Organico dell’orchestra
Archi (violini i e ii, viole, violoncelli e contrabbassi).
Edizione
New York, Associated Music Publishers, Inc., 1990; © 1992 per la versione per orchestra d’archi.
Bibliografia essenziale
Alan Rich, Aaron Jay Kernis, in Contemporary Composers, edited by Brian Morton and Pamela Collins, Chicago – London, St. James Press, 1992;
Michael Anthony, Aaron Jay Kernis, «American Record Guide», vol. 60, no. 3 (1997);
Daniel Webster, Roth and Graham Win Arts Pulitzers.
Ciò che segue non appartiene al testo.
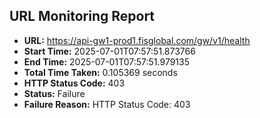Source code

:## URL Monitoring Report

- **URL:** https://api-gw1-prod1.fisglobal.com/gw/v1/health
- **Start Time:** 2025-07-01T07:57:51.873766
- **End Time:** 2025-07-01T07:57:51.979135
- **Total Time Taken:** 0.105369 seconds
- **HTTP Status Code:** 403
- **Status:** Failure
- **Failure Reason:** HTTP Status Code: 403
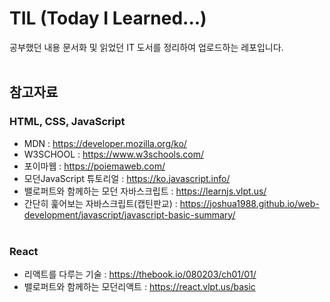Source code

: # TIL (Today I Learned...)

공부했던 내용 문서화 및 읽었던 IT 도서를 정리하여 업로드하는 레포입니다. <br><br>


## 참고자료

### HTML, CSS, JavaScript
- MDN : https://developer.mozilla.org/ko/ <br>
- W3SCHOOL : https://www.w3schools.com/ <br>
- 포이마웹 : https://poiemaweb.com/ <br>
- 모던JavaScript 튜토리얼 : https://ko.javascript.info/<br>
- 밸로퍼트와 함께하는 모던 자바스크립트 : https://learnjs.vlpt.us/<br>
- 간단히 훑어보는 자바스크립트(캡틴판교) : https://joshua1988.github.io/web-development/javascript/javascript-basic-summary/
  <br/><br/>

### React
- 리액트를 다루는 기술 : https://thebook.io/080203/ch01/01/
- 밸로퍼트와 함께하는 모던리액트 : https://react.vlpt.us/basic
  <br/><br/>
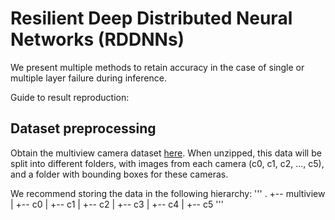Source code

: # Resilient Deep Distributed Neural Networks (RDDNNs)
We present multiple methods to retain accuracy in the case of single or multiple layer failure during inference.

Guide to result reproduction:

## Dataset preprocessing
Obtain the multiview camera dataset [here](https://cvlab.epfl.ch/data/multiclass). When unzipped, this data will be split into different folders, with images from each camera (c0, c1, c2, ..., c5), and a folder with bounding boxes for these cameras.

We recommend storing the data in the following hierarchy:
'''
.
+-- multiview
|   +-- c0
|   +-- c1
|   +-- c2
|   +-- c3
|   +-- c4
|   +-- c5
'''

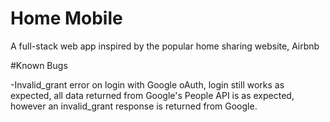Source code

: # Home Mobile
A full-stack web app inspired by the popular home sharing website, Airbnb
















#Known Bugs

-Invalid_grant error on login with Google oAuth, login still works as expected, all data returned from Google's People API is as expected, 
however an invalid_grant response is returned from Google.
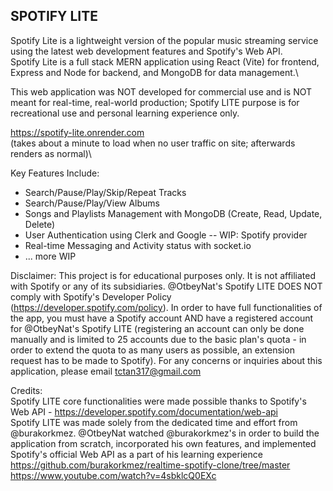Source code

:## SPOTIFY LITE
Spotify Lite is a lightweight version of the popular music streaming service using the latest web development features and Spotify's Web API.\
Spotify Lite is a full stack MERN application using React (Vite) for frontend, Express and Node for backend, and MongoDB for data management.\

This web application was NOT developed for commercial use and is NOT meant for real-time, real-world production; Spotify LITE purpose is for recreational use and personal learning experience only.

https://spotify-lite.onrender.com \
(takes about a minute to load when no user traffic on site; afterwards renders as normal)\

Key Features Include:
- Search/Pause/Play/Skip/Repeat Tracks
- Search/Pause/Play/View Albums
- Songs and Playlists Management with MongoDB (Create, Read, Update, Delete)
- User Authentication using Clerk and Google -- WIP: Spotify provider
- Real-time Messaging and Activity status with socket.io
- ... more WIP

Disclaimer:
This project is for educational purposes only. It is not affiliated with Spotify or any of its subsidiaries. @OtbeyNat's Spotify LITE DOES NOT comply with Spotify's Developer Policy (https://developer.spotify.com/policy). In order to have full functionalities of the app, you must have a Spotify account AND have a registered account for @OtbeyNat's Spotify LITE (registering an account can only be done manually and is limited to 25 accounts due to the basic plan's quota - in order to extend the quota to as many users as possible, an extension request has to be made to Spotify). For any concerns or inquiries about this application, please email tctan317@gmail.com

Credits:\
Spotify LITE core functionalities were made possible thanks to Spotify's Web API - https://developer.spotify.com/documentation/web-api \
Spotify LITE was made solely from the dedicated time and effort from @burakorkmez. @OtbeyNat watched @burakorkmez's in order to build the application from scratch, incorporated his own features, and implemented Spotify's official Web API as a part of his learning experience \
https://github.com/burakorkmez/realtime-spotify-clone/tree/master \
https://www.youtube.com/watch?v=4sbklcQ0EXc
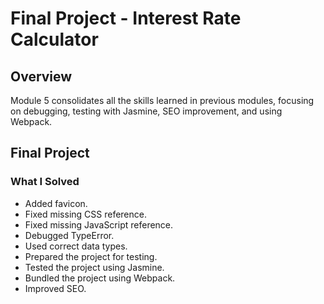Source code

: # Final Project - Interest Rate Calculator

## Overview
Module 5 consolidates all the skills learned in previous modules, focusing on debugging, testing with Jasmine, SEO improvement, and using Webpack.

## Final Project
### What I Solved
- Added favicon.
- Fixed missing CSS reference.
- Fixed missing JavaScript reference.
- Debugged TypeError.
- Used correct data types.
- Prepared the project for testing.
- Tested the project using Jasmine.
- Bundled the project using Webpack.
- Improved SEO.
Also Honored was Composer Aaron Jay Kernis, who was Born in Bensalem and Studied in Philadelphia, «The Philadelphia Inquirer», April 15, 1998;
David Patrick Stearns, Composer Kernis ends a Fruitful Residency with Astral Artists, «The Philadelphia Inquirer», March 22, 2011.
Discografia
Musica Celestis è incisa sul cd Echoes: Classic Works Transformed, con musiche di Jeremiah Clarke/David Stock, Georg Friedrich Händel/Gerard Schwarz, Johannes Brahms/Bright Sheng, Igor Stravinskij/David Schiff, Thelonious Monk/John Harbison: Gerard Schwarz/Seattle Symphony – cd Naxos (Collana American Classics);dal 1996 buona parte della sua produzione è stata registrata da Argo Records.

Dopo aver iniziato a suonare il violino e il pianoforte fin da ragazzo, Aaron Jay Kernis ha studiato composizione con John Adams al San Francisco Conservatory, con Charles Wuorinen alla Manhattan School of Music a New York e con Morton Subotnick, Bernard Rands e Jacob Druckman alla Yale University. Già consulente musicale della Minnesota Orchestra, vive a New York e insegna alla Yale School of Music.

Vincitore di ben tre bmi Foundation Student Composers Awards, ha esordito nel 1983 con Dream of the Morning Sky, eseguito dalla New York Philharmonic Orchestra diretta da Zubin Mehta. Kernis da allora ha scritto altri venticinque lavori per orchestra, tra cui due Sinfonie (la Second Symphony del 1991 riflette la prima guerra del golfo), New Era Dance, Lament and Prayer (1996), Newly Drawn Sky, Concerti per violino e chitarra (1997), per violoncello e per corno inglese. Il suo catalogo comprende, inoltre, una trentina di brani da camera, ventidue pezzi per coro e quattordici lavori per pianoforte, tutti pubblicati da G. Schirmer (New York).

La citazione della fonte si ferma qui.